What you should do: If a line in the entries below contains "software", copy it.

Supplied information:
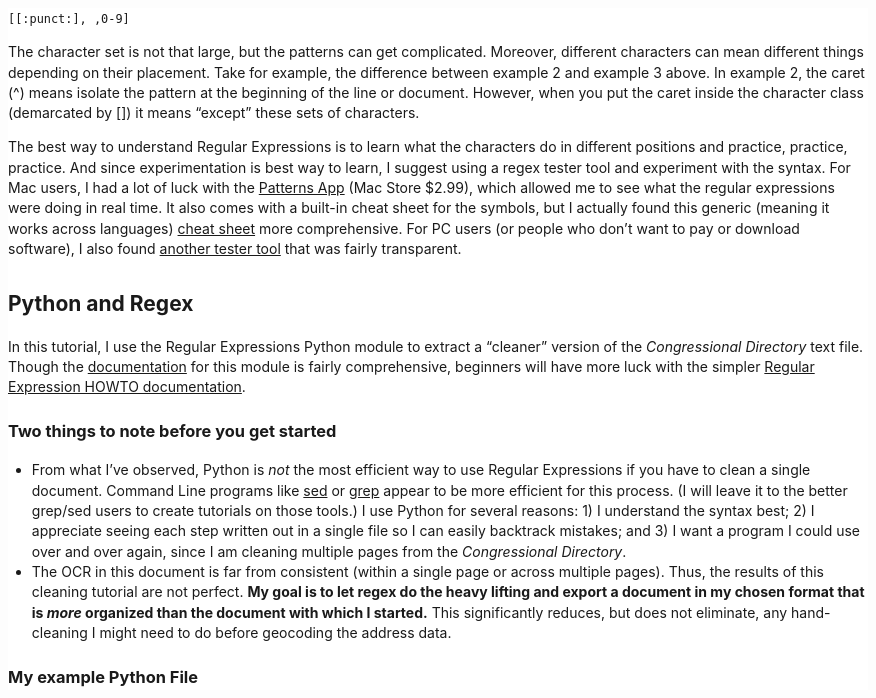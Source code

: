     [[:punct:], ,0-9]

The character set is not that large, but the patterns can get
complicated. Moreover, different characters can mean different things
depending on their placement. Take for example, the difference between
example 2 and example 3 above. In example 2, the caret (\^) means
isolate the pattern at the beginning of the line or document. However,
when you put the caret inside the character class (demarcated by []) it
means “except” these sets of characters.

The best way to understand Regular Expressions is to learn what the
characters do in different positions and practice, practice, practice.
And since experimentation is best way to learn, I suggest using a regex
tester tool and experiment with the syntax. For Mac users, I had a lot
of luck with the [Patterns App][] (Mac Store \$2.99), which allowed me
to see what the regular expressions were doing in real time. It also
comes with a built-in cheat sheet for the symbols, but I actually found
this generic (meaning it works across languages) [cheat sheet][] more
comprehensive. For PC users (or people who don’t want to pay or download
software), I also found [another tester tool][] that was fairly
transparent.

Python and Regex
----------------

In this tutorial, I use the Regular Expressions Python module to extract
a “cleaner” version of the *Congressional Directory* text file. Though
the [documentation][] for this module is fairly comprehensive, beginners
will have more luck with the simpler [Regular Expression HOWTO
documentation][].

### Two things to note before you get started

-   From what I’ve observed, Python is *not* the most efficient way to
    use Regular Expressions if you have to clean a single document.
    Command Line programs like [sed][] or [grep][] appear to be more
    efficient for this process. (I will leave it to the better grep/sed
    users to create tutorials on those tools.) I use Python for several
    reasons: 1) I understand the syntax best; 2) I appreciate seeing
    each step written out in a single file so I can easily backtrack
    mistakes; and 3) I want a program I could use over and over again,
    since I am cleaning multiple pages from the *Congressional
    Directory*.
-   The OCR in this document is far from consistent (within a single
    page or across multiple pages). Thus, the results of this cleaning
    tutorial are not perfect. **My goal is to let regex do the heavy
    lifting and export a document in my chosen format that is *more*
    organized than the document with which I started.** This
    significantly reduces, but does not eliminate, any hand-cleaning I
    might need to do before geocoding the address data.

### My example Python File


  [HeinOnline]: http://home.heinonline.org/
  [1]: ../images/cd_txt.png "cd_txt"
  [pdfminer]: http://www.unixuser.org/~euske/python/pdfminer/index.html
  [Patterns App]: http://krillapps.com/patterns/
  [cheat sheet]: http://www.addedbytes.com/cheat-sheets/regular-expressions-cheat-sheet/
  [another tester tool]: http://www.pythonregex.com/
  [documentation]: http://docs.python.org/2/library/re.html
  [Regular Expression HOWTO documentation]: http://docs.python.org/2/howto/regex.html#regex-howto
  [sed]: http://www.gnu.org/software/sed/ "GNU's sed editor"
  [grep]: http://www.gnu.org/software/grep/ "GNU's grep editor"
  [re.search()]: http://docs.python.org/2/library/re.html#re.search
  [re.sub()]: http://docs.python.org/2/library/re.html#re.sub
  [verbose mode]: http://docs.python.org/2/library/re.html#re.VERBOSE
  [re.compile()]: http://docs.python.org/2/library/re.html#re.compile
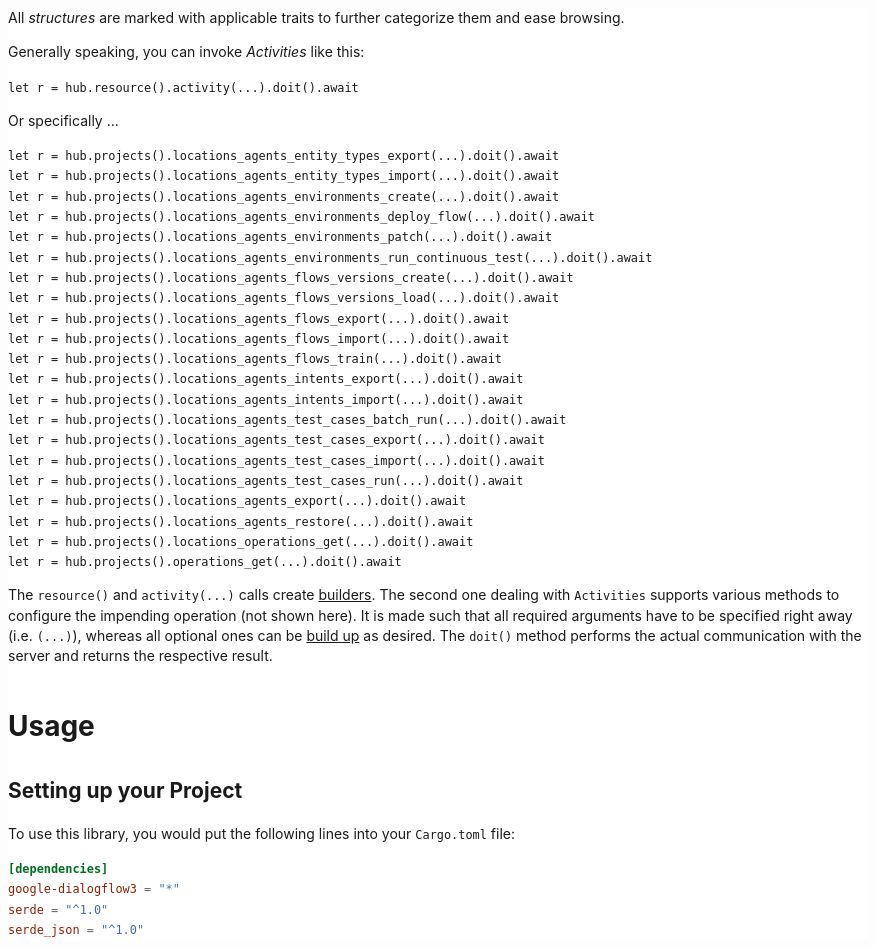 All *structures* are marked with applicable traits to further categorize them and ease browsing.

Generally speaking, you can invoke *Activities* like this:

```Rust,ignore
let r = hub.resource().activity(...).doit().await
```

Or specifically ...

```ignore
let r = hub.projects().locations_agents_entity_types_export(...).doit().await
let r = hub.projects().locations_agents_entity_types_import(...).doit().await
let r = hub.projects().locations_agents_environments_create(...).doit().await
let r = hub.projects().locations_agents_environments_deploy_flow(...).doit().await
let r = hub.projects().locations_agents_environments_patch(...).doit().await
let r = hub.projects().locations_agents_environments_run_continuous_test(...).doit().await
let r = hub.projects().locations_agents_flows_versions_create(...).doit().await
let r = hub.projects().locations_agents_flows_versions_load(...).doit().await
let r = hub.projects().locations_agents_flows_export(...).doit().await
let r = hub.projects().locations_agents_flows_import(...).doit().await
let r = hub.projects().locations_agents_flows_train(...).doit().await
let r = hub.projects().locations_agents_intents_export(...).doit().await
let r = hub.projects().locations_agents_intents_import(...).doit().await
let r = hub.projects().locations_agents_test_cases_batch_run(...).doit().await
let r = hub.projects().locations_agents_test_cases_export(...).doit().await
let r = hub.projects().locations_agents_test_cases_import(...).doit().await
let r = hub.projects().locations_agents_test_cases_run(...).doit().await
let r = hub.projects().locations_agents_export(...).doit().await
let r = hub.projects().locations_agents_restore(...).doit().await
let r = hub.projects().locations_operations_get(...).doit().await
let r = hub.projects().operations_get(...).doit().await
```

The `resource()` and `activity(...)` calls create [builders][builder-pattern]. The second one dealing with `Activities` 
supports various methods to configure the impending operation (not shown here). It is made such that all required arguments have to be 
specified right away (i.e. `(...)`), whereas all optional ones can be [build up][builder-pattern] as desired.
The `doit()` method performs the actual communication with the server and returns the respective result.

# Usage

## Setting up your Project

To use this library, you would put the following lines into your `Cargo.toml` file:

```toml
[dependencies]
google-dialogflow3 = "*"
serde = "^1.0"
serde_json = "^1.0"
```


[wiki-pod]: http://en.wikipedia.org/wiki/Plain_old_data_structure
[builder-pattern]: http://en.wikipedia.org/wiki/Builder_pattern
[google-go-api]: https://github.com/google/google-api-go-client
[repo-license]: https://github.com/Byron/google-apis-rsblob/main/LICENSE.md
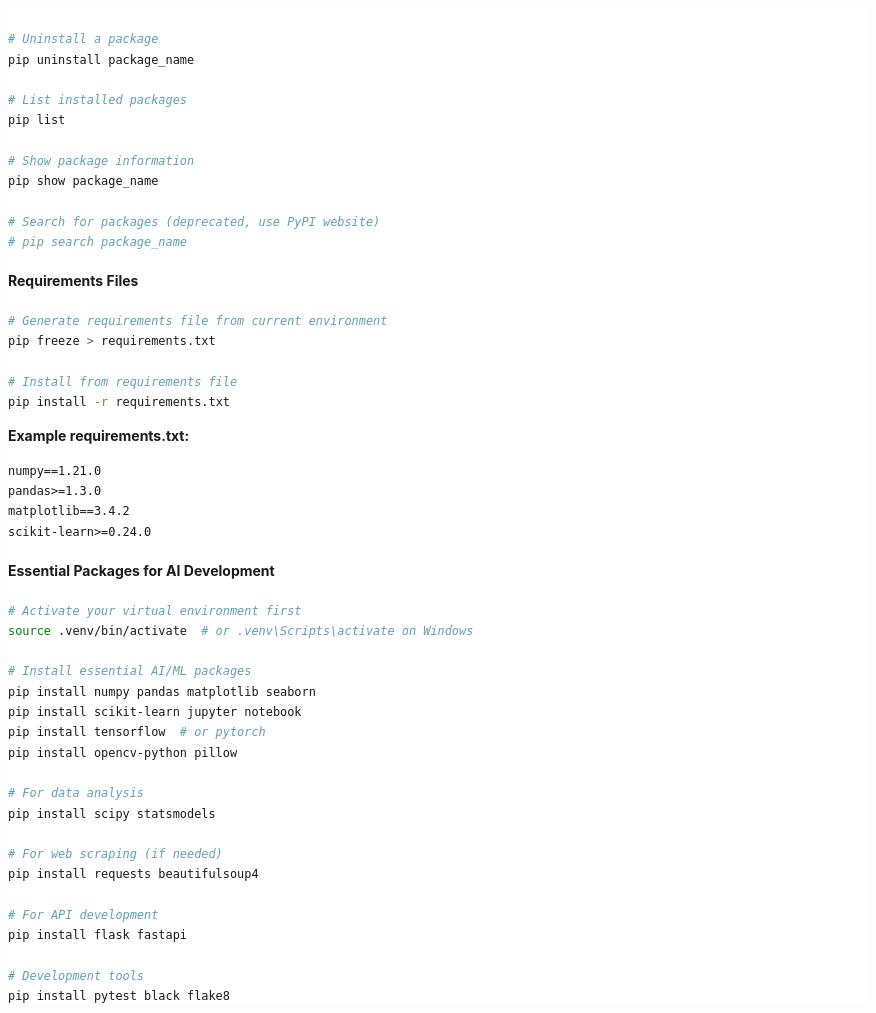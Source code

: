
 ```bash

# Uninstall a package
pip uninstall package_name

# List installed packages
pip list

# Show package information
pip show package_name

# Search for packages (deprecated, use PyPI website)
# pip search package_name
```

#### Requirements Files

```bash
# Generate requirements file from current environment
pip freeze > requirements.txt

# Install from requirements file
pip install -r requirements.txt
```

**Example requirements.txt:**
```
numpy==1.21.0
pandas>=1.3.0
matplotlib==3.4.2
scikit-learn>=0.24.0
```

#### Essential Packages for AI Development

```bash
# Activate your virtual environment first
source .venv/bin/activate  # or .venv\Scripts\activate on Windows

# Install essential AI/ML packages
pip install numpy pandas matplotlib seaborn
pip install scikit-learn jupyter notebook
pip install tensorflow  # or pytorch
pip install opencv-python pillow

# For data analysis
pip install scipy statsmodels

# For web scraping (if needed)
pip install requests beautifulsoup4

# For API development
pip install flask fastapi

# Development tools
pip install pytest black flake8
```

Output of the task:
software), I also found [another tester tool][] that was fairly
  [sed]: http://www.gnu.org/software/sed/ "GNU's sed editor"
  [grep]: http://www.gnu.org/software/grep/ "GNU's grep editor"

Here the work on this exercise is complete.